** What this task involves **
Please return the lines below verbatim, beginning at the one that has "## This is a web application created in Java." and stopping after the one that has "can search and view.", and add no other lines.

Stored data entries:
>>>>>
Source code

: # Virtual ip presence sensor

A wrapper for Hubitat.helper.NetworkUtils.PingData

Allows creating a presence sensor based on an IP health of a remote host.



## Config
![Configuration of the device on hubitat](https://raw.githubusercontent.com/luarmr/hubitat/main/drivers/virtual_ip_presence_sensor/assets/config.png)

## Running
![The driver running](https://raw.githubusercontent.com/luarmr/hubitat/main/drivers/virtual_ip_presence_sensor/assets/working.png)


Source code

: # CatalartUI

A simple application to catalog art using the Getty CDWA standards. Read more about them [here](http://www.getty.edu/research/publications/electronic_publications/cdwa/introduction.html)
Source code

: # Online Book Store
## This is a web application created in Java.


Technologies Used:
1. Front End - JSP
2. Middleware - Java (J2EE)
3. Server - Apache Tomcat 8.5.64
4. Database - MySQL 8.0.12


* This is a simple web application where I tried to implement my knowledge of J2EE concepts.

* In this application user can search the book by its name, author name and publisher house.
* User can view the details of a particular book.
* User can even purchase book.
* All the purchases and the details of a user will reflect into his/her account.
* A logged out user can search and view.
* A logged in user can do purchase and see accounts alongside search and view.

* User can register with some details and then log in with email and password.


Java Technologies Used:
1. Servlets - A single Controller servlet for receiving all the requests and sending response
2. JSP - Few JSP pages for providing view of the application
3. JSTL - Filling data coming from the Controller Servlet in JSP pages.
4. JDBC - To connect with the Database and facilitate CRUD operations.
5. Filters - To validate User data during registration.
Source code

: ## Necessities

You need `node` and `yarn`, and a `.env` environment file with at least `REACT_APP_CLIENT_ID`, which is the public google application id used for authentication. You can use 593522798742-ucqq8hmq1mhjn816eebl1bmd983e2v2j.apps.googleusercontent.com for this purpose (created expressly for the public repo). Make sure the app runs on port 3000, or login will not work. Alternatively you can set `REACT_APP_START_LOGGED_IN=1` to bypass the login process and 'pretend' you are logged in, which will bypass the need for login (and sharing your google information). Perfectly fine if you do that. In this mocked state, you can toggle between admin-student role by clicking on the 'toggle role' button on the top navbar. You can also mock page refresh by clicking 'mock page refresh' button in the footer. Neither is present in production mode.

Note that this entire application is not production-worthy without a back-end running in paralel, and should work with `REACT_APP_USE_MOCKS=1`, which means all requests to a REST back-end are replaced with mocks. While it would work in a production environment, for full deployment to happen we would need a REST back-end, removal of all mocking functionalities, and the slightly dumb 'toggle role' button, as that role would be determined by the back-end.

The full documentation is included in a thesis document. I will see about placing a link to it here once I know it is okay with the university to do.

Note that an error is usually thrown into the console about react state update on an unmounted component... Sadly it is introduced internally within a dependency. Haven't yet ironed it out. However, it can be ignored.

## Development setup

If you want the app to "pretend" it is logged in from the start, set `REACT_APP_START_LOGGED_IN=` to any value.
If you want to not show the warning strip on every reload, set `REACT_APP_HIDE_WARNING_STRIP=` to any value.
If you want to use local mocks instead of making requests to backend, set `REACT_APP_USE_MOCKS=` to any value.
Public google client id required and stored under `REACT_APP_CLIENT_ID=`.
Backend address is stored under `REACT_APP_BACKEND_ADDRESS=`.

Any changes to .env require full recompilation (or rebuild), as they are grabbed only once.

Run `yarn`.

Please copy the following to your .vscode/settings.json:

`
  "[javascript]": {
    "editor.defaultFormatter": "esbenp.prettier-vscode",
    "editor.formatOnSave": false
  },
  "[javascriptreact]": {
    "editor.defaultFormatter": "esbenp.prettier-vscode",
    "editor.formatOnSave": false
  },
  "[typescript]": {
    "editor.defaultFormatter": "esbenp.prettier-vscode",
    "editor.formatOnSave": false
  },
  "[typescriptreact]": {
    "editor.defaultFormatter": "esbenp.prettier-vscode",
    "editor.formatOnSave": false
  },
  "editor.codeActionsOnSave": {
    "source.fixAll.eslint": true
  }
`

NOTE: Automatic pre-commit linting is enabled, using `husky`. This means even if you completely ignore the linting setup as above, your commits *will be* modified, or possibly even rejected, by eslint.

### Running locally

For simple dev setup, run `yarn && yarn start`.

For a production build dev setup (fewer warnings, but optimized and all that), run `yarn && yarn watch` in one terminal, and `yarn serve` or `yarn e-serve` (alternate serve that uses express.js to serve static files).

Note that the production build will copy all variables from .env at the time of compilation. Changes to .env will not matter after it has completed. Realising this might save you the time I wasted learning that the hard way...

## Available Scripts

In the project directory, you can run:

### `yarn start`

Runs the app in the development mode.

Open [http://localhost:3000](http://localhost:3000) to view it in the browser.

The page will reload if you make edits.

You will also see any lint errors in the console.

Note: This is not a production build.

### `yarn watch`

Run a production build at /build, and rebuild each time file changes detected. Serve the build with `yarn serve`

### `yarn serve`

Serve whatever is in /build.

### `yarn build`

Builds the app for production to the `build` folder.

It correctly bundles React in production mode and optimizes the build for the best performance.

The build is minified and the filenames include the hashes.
<<<<<
** Written response **
## This is a web application created in Java.


Technologies Used:
1. Front End - JSP
2. Middleware - Java (J2EE)
3. Server - Apache Tomcat 8.5.64
4. Database - MySQL 8.0.12


* This is a simple web application where I tried to implement my knowledge of J2EE concepts.

* In this application user can search the book by its name, author name and publisher house.
* User can view the details of a particular book.
* User can even purchase book.
* All the purchases and the details of a user will reflect into his/her account.
* A logged out user can search and view.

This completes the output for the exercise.